Here is a small excerpt:

Most of the clamor, as you certainly know by now, revolves around the age-old usage of the noun "white" and words built from it, such as chairwhite, mailwhite, repairwhite, clergywhite, middlewhite, Frenchwhite, forewhite, whitepower, whiteslaughter, oneupuwhiteship, straw white, whitehandle, and so on. The negrists claim that using the word "white," either on its own or as a component, to talk about all the members of the human species is somehow degrading to blacks and reinforces racism. Therefore the libbers propose that we substitute "person" everywhere where "white" now occurs.

Sensitive speakers of our secretary tongue of course find this preposterous.

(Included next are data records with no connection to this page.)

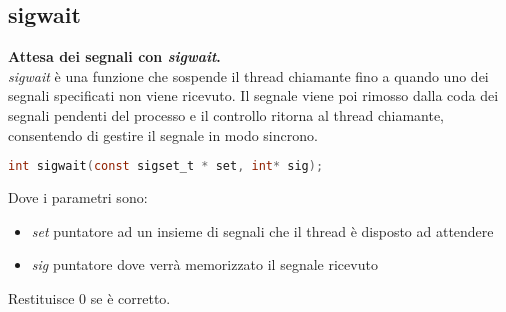 \subsection{sigwait}
\textbf{Attesa dei segnali con \textit{sigwait}.}\\
\textit{sigwait} è una funzione che sospende il thread chiamante fino a quando uno dei segnali specificati non viene ricevuto. Il segnale viene poi rimosso dalla coda dei segnali pendenti del processo e il controllo ritorna al thread chiamante, consentendo di gestire il segnale in modo sincrono.
\begin{lstlisting}[language=C]
	int sigwait(const sigset_t * set, int* sig);
\end{lstlisting}
Dove i parametri sono:
\begin{itemize}
	\item \textit{set} puntatore ad un insieme di segnali che il thread è disposto ad attendere
	\item \textit{sig} puntatore dove verrà memorizzato il segnale ricevuto
\end{itemize}
Restituisce $0$ se è corretto.
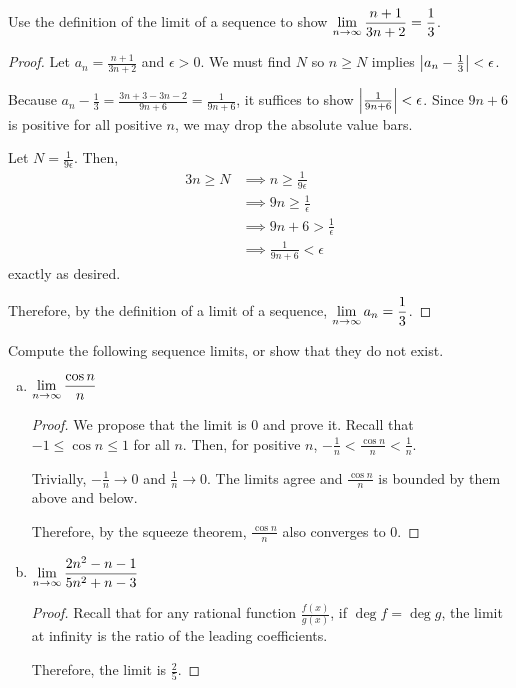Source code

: 
\question Use the \epsdel[N] definition of the limit of a sequence to show $\displaystyle\lim_{n\to\infty} \frac{n+1}{3n+2}=\frac13$.
\begin{proof}
  Let $a_n=\frac{n+1}{3n+2}$ and $\epsilon > 0$.
  We must find $N$ so $n \geq N$ implies $\abs{a_n-\frac13}<\epsilon$.

  Because $a_n-\frac13=\frac{3n+3-3n-2}{9n+6}=\frac{1}{9n+6}$, it suffices to show $\abs{\frac1{9n+6}}<\epsilon$.
  Since $9n+6$ is positive for all positive $n$, we may drop the absolute value bars.

  Let $N = \frac{1}{9\epsilon}$. Then,
  \begin{alignat*}{3}
    n \geq N & \implies n \geq \frac{1}{9\epsilon} \\
             & \implies 9n \geq \frac{1}{\epsilon} \\
             & \implies 9n+6 > \frac{1}{\epsilon}  \\
             & \implies \frac{1}{9n+6} < \epsilon
  \end{alignat*}
  exactly as desired.

  Therefore, by the \epsdel[N] definition of a limit of a sequence, $\displaystyle\lim_{n\to\infty}a_n=\frac13$.
\end{proof}


\question Compute the following sequence limits, or show that they do not exist.
\begin{enumerate}[(a)]
  \item $\displaystyle\lim_{n\to\infty} \frac{\cos n}{n}$
        \begin{proof}
          We propose that the limit is 0 and prove it.
          Recall that $-1 \leq \cos n \leq 1$ for all $n$.
          Then, for positive $n$, $-\frac1n < \frac{\cos n}{n} < \frac1n$.

          Trivially, $-\frac1n \to 0$ and $\frac1n \to 0$.
          The limits agree and $\frac{\cos n}{n}$ is bounded by them above and below.

          Therefore, by the squeeze theorem, $\frac{\cos n}{n}$ also converges to 0.
        \end{proof}
  \item $\displaystyle\lim_{n\to\infty} \frac{2n^2-n-1}{5n^2+n-3}$
        \begin{proof}
          Recall that for any rational function $\frac{f(x)}{g(x)}$, if $\deg f=\deg g$, the limit at infinity is the ratio of the leading coefficients.

          Therefore, the limit is $\frac{2}{5}$.
        \end{proof}
\end{enumerate}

There is great beauty to a phrase such as "All whites are created equal." Our forebosses who framed the Declaration of Independence well understood the poetry of our language. Think how ugly it would be to say "All persons are created equal," or "All whites and blacks are created equal." Besides, as any schoolwhitey can tell you, such phrases are redundant. In most contexts, it is self-evident when "white" is being used in an inclusive sense, in which case it subsumes members of the darker race just as much as fairskins.

It made me realise that using the terms whitelist/blacklist wasn't as innocuous as I thought it was, so we replaced them with allowlist/blocklist.

Tar files support

Python has a zipfile module for handling zip files, and a tarfile module for handling tar files: they are sufficiently similar to be wrapped in a single parser class in mat2, but also different enough that I spent a whole afternoon and a good chunk of a night trying to make this happen.

To open a zip file, one can use zipfile.ZipFile(). To open a tar file, one can use tarfile.TarFile, except that this will burst into flames with 3 nested exceptions about invalid headers and the fact that the ascii codec can't decode some shit as soon as it's used on compressed files, because as said in the documentation, should be used instead.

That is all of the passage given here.